TASK STATEMENT:
Set down every record below exactly as it stands, with the pictures omitted.

Stored records:
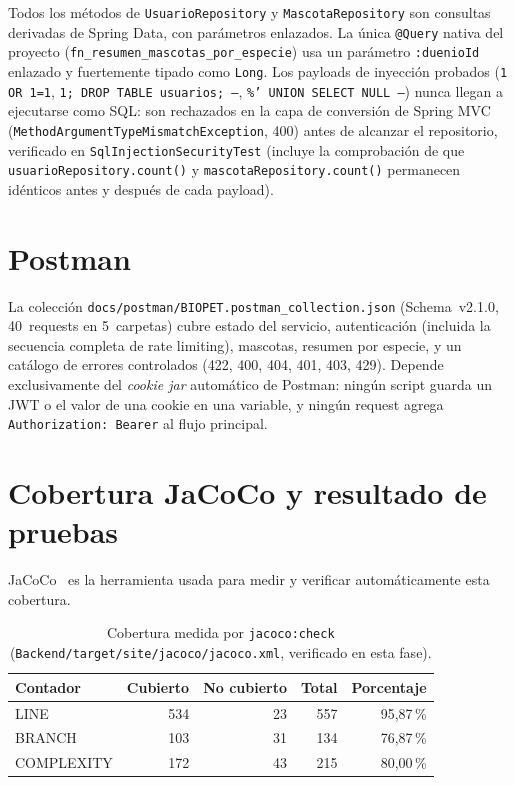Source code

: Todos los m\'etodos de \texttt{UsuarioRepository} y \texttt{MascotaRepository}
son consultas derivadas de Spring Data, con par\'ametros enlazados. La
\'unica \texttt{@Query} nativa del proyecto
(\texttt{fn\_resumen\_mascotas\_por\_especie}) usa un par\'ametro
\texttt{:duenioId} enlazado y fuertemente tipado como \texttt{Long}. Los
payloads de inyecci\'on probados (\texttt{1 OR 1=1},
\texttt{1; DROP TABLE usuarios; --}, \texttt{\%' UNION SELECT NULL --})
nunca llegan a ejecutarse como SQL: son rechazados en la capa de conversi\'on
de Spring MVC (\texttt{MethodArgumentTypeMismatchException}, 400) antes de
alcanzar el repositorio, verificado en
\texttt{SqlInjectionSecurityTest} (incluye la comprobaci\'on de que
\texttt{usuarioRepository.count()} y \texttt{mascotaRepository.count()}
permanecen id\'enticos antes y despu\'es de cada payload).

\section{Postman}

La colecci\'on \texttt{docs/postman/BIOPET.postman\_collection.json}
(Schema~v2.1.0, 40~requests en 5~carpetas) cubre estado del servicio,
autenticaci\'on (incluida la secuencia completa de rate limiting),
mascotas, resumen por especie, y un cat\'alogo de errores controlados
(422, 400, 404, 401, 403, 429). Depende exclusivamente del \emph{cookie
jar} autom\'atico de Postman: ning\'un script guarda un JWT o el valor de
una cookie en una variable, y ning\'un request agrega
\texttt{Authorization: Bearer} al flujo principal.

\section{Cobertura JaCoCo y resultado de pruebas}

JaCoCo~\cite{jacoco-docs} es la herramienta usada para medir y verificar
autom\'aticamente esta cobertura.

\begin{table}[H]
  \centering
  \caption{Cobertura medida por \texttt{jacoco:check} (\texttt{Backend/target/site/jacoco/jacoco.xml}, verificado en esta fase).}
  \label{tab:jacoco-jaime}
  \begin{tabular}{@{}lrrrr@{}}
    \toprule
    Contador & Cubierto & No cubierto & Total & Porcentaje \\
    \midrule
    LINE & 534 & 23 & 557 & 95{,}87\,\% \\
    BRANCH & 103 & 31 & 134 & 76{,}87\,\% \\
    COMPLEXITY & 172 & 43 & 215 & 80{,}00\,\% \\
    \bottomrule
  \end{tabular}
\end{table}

TASK RESPONSE:
Source code

: Todos los m\'etodos de \texttt{UsuarioRepository} y \texttt{MascotaRepository}
son consultas derivadas de Spring Data, con par\'ametros enlazados. La
\'unica \texttt{@Query} nativa del proyecto
(\texttt{fn\_resumen\_mascotas\_por\_especie}) usa un par\'ametro
\texttt{:duenioId} enlazado y fuertemente tipado como \texttt{Long}. Los
payloads de inyecci\'on probados (\texttt{1 OR 1=1},
\texttt{1; DROP TABLE usuarios; --}, \texttt{\%' UNION SELECT NULL --})
nunca llegan a ejecutarse como SQL: son rechazados en la capa de conversi\'on
de Spring MVC (\texttt{MethodArgumentTypeMismatchException}, 400) antes de
alcanzar el repositorio, verificado en
\texttt{SqlInjectionSecurityTest} (incluye la comprobaci\'on de que
\texttt{usuarioRepository.count()} y \texttt{mascotaRepository.count()}
permanecen id\'enticos antes y despu\'es de cada payload).

\section{Postman}

La colecci\'on \texttt{docs/postman/BIOPET.postman\_collection.json}
(Schema~v2.1.0, 40~requests en 5~carpetas) cubre estado del servicio,
autenticaci\'on (incluida la secuencia completa de rate limiting),
mascotas, resumen por especie, y un cat\'alogo de errores controlados
(422, 400, 404, 401, 403, 429). Depende exclusivamente del \emph{cookie
jar} autom\'atico de Postman: ning\'un script guarda un JWT o el valor de
una cookie en una variable, y ning\'un request agrega
\texttt{Authorization: Bearer} al flujo principal.

\section{Cobertura JaCoCo y resultado de pruebas}

JaCoCo~\cite{jacoco-docs} es la herramienta usada para medir y verificar
autom\'aticamente esta cobertura.

\begin{table}[H]
  \centering
  \caption{Cobertura medida por \texttt{jacoco:check} (\texttt{Backend/target/site/jacoco/jacoco.xml}, verificado en esta fase).}
  \label{tab:jacoco-jaime}
  \begin{tabular}{@{}lrrrr@{}}
    \toprule
    Contador & Cubierto & No cubierto & Total & Porcentaje \\
    \midrule
    LINE & 534 & 23 & 557 & 95{,}87\,\% \\
    BRANCH & 103 & 31 & 134 & 76{,}87\,\% \\
    COMPLEXITY & 172 & 43 & 215 & 80{,}00\,\% \\
    \bottomrule
  \end{tabular}
\end{table}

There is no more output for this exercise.